First let me say that I appreciate your thoughtful card (yes, I enjoy cats very much!) and questions. As for the fate of the Fifth Nail blogs (including the original blog from Fargo) after my "release" (a.k.a. "execution") I can only hope that the information that has been so painstakingly compiled remains available on the Internet for as long as it takes until we, as intelligent species, grow wise enough to read and understand it without judgment. Perhaps then it will become something useful and valuable, if not to help change the world into a better place to live and learn, then maybe just as a resource for understanding how our world was once sickened by so much fear and ignorance.
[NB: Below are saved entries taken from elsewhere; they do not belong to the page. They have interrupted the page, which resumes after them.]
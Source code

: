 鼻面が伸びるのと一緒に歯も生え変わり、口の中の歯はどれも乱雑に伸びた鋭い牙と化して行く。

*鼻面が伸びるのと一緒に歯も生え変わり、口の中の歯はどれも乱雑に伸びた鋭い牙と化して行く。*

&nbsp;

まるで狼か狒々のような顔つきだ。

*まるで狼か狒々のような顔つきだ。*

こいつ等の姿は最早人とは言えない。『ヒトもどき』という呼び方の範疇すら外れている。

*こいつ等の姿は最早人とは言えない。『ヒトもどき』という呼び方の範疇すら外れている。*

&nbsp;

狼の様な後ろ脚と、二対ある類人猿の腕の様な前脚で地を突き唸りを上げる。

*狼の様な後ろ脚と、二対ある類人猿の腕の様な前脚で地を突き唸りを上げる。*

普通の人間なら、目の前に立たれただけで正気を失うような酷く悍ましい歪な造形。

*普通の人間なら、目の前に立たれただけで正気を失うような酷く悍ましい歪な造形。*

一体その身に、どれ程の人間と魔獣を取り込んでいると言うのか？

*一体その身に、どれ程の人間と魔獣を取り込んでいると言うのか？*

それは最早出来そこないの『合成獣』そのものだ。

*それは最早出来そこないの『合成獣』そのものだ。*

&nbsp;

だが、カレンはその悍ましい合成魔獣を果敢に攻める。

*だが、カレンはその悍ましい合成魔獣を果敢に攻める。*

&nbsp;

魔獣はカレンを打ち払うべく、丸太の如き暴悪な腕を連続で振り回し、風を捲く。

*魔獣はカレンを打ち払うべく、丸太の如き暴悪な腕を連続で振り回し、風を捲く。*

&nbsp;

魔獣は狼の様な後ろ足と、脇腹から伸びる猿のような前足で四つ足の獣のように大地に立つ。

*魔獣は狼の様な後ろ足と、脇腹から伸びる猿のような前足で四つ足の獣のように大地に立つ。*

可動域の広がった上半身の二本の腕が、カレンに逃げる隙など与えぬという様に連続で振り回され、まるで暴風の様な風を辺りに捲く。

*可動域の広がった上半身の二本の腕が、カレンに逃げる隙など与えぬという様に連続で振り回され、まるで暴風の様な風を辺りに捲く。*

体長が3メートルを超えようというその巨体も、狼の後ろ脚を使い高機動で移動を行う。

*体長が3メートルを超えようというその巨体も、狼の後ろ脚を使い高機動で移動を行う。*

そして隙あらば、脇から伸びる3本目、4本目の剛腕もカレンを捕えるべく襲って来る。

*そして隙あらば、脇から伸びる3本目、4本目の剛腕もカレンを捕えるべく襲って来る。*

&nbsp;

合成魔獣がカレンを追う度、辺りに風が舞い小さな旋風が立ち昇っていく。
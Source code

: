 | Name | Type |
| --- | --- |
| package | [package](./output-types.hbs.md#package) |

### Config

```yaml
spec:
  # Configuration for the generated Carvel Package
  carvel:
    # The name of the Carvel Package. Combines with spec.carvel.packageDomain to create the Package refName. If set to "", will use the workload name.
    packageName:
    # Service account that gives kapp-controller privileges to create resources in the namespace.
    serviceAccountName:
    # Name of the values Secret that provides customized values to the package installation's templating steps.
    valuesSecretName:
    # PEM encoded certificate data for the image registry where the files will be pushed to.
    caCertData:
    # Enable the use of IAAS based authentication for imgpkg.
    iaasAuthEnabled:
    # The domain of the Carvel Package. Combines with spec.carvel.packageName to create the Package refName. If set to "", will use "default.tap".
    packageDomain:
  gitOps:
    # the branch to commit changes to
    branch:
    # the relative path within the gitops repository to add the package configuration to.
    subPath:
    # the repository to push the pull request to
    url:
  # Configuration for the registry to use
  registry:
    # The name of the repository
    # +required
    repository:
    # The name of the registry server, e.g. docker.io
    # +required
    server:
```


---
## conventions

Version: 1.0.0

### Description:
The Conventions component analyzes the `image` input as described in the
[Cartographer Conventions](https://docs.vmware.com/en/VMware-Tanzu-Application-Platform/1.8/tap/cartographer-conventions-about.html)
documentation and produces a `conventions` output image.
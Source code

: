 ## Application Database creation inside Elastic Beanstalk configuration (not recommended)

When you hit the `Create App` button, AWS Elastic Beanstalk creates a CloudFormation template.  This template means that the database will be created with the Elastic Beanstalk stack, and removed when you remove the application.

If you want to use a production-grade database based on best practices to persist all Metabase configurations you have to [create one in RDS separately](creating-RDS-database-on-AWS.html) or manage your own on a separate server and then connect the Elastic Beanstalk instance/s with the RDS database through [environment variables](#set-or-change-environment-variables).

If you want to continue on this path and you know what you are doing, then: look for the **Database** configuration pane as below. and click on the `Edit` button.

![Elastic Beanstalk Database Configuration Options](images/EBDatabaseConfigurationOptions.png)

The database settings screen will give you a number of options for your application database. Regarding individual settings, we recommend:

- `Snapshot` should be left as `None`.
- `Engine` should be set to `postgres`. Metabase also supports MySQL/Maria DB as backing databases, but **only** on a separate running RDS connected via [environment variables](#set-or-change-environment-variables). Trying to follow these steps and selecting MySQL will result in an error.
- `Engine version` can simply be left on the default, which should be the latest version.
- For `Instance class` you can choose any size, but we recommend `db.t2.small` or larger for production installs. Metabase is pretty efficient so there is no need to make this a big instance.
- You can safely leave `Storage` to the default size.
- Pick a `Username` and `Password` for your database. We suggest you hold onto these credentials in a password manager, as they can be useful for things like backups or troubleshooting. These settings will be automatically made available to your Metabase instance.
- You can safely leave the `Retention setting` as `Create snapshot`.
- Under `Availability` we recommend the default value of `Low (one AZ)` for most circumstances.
I have always looked far into the future while writing for the Fifth Nail blogs. I do not write for those who judge and ignorantly condemn themselves as the vast majority in this world only know how to do. I write instead to provide a resource, exposing the thoughts, feelings, memories, and experiences of an ordinary human mind infected by a profoundly sick social system for a future world where such ignorance no longer prevails. So you could say that my real hope is only that these blogs, and the world itself, somehow manage simply survive into the future. That's all.

[J.D. March 4, 2018]




"What advice would you give to someone that was going through a situation that they think will never get better?" --- Z.M. of Lakeland, FL

I don't think I'm a person anyone should be asking for advice. But, I can tell you how I deal with "hopeless" situations personally. As you probably know, I have been on "death row" for over ten years and my attorneys have nearly exhausted all of their appeals. And for the last thirteen years (since my arrest in 2005) I have lived in solitary confinement, many of those years in conditions well-known for causing severe psychological stress (i.e. little human contact, constant harassment, unappetizing food, no T.V. or radio, one blanket, and a thin mattress on a too narrow concrete slab for a "bunk", surrounded by filth and vermin like cockroaches, mold, and maggots - I'm referring mostly here to the two years I spent in Riverside County Jail in Southern California - yes, it was that bad!). And yet I have managed to maintain excellent health in body, mind, and spirit (i.e. I have no medical conditions and generally don't feel depressed).

How? By constantly remembering and choosing to focus my mind on what I HAVE, not on what I WANT and DON'T HAVE! In the worst cases, when the circumstances are so bad that all I HAVE is my mind, body, and breath, it is these things I turn to for "comfort". Some call this meditation, but I think of it as simply taking absolutely NOTHING for granted; not even the air I breathe. Each breath is an enjoyable experience all by itself. This is what works for me. But I don't expect it to work for everyone. And since it is so well-documented (as "meditation" usually") I normally don't talk (or write) about it much. So thank you for asking.